Все это приводит нас к третьему определению. Супер ИИ – это, по сути, технический гений, выпущенный из бутылки. Не понятно, будет ли человек знать, как остановить машину в случае реализации подобного сценария? Она бы оставила далеко позади весь наш коллективный разум (а ведь, как мы знаем, если посадить в одной комнате десять достаточно умных людей, их коллективный IQ будет равняться на 1200, а где-то 95 баллам, хотя мы можем рассчитывать на различные мнения и точки зрения, которые люди всегда приносят с собой). Как мы сможем тогда отключить машину, если она всегда на 10 (или на 1000) шагов впереди нас?
Все это интересно, особенно как предмет для разговора на коктейльной вечеринке. Однако, возвращаясь к нашим исследованиям, будущее в духе Singularity, с бегающими вокруг наделенными супер ИИ терминаторами, – это мираж. Серьезные люди, те, что заняты созданием этих систем сегодня, довольно умерены в оценках того, возможны ли такие сценарии хотя бы через сто лет, не говоря уже о пяти или десяти годах. Эндрю Ын (Andrew Ng), руководитель исследований в Baidu Research, изложил эту мысль коротко и точно, сказав, что «волноваться насчет [общего и супер] ИИ – это как волноваться о перенаселении Марса еще до того, как мы на него ступили»5.

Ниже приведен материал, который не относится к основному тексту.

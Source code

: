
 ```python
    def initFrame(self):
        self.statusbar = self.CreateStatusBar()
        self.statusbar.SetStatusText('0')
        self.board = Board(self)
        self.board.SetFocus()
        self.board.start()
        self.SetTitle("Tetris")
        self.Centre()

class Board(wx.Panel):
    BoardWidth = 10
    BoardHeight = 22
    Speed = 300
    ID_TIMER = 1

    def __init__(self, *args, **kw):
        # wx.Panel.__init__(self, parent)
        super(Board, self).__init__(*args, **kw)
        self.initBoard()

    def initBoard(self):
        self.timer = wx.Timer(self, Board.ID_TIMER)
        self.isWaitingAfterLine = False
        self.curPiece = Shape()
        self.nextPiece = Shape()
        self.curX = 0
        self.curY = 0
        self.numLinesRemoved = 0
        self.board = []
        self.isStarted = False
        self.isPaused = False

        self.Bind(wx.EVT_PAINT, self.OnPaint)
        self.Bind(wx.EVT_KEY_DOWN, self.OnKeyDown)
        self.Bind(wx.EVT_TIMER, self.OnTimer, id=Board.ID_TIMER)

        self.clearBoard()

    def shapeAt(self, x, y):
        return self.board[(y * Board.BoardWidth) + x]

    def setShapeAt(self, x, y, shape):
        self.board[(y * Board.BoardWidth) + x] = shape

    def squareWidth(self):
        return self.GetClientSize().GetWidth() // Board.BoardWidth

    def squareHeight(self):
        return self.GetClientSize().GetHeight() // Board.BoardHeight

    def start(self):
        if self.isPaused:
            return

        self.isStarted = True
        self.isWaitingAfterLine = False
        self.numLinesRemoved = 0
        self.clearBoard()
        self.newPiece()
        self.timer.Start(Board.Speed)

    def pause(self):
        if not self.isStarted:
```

Исходя из вышесказанного, наш фокус в этой книге специально направлен на узкий ИИ, поскольку здесь, в реальном мире, больше озабочены эффективным использованием инструмента для хороших бизнес-результатов современного предприятия. И пока кто-то продолжит мучить себя, волноваться о таких вещах, как супер ИИ, конкуренты выдавят его из бизнеса, применив на практике узкий ИИ. С этим определением искусственного интеллекта давайте углубимся в тему новой машины.
Знакомьтесь – машина: анатомия интеллектуальных систем
Каждая интеллектуальная система может делать совершенно разные вещи, но у всех схожая анатомия. По сути, если вы знакомы с технологиями для предприятия и с предшествующим поколением учетных систем (такими как ERP или CRM-системы), то многие составляющие покажутся уже известными. В конце концов, технологический «стек» учетных и интеллектуальных систем имеют многие общие элементы, такие как интерфейс, прикладная логика, последовательности операций, базы данных и инфраструктура.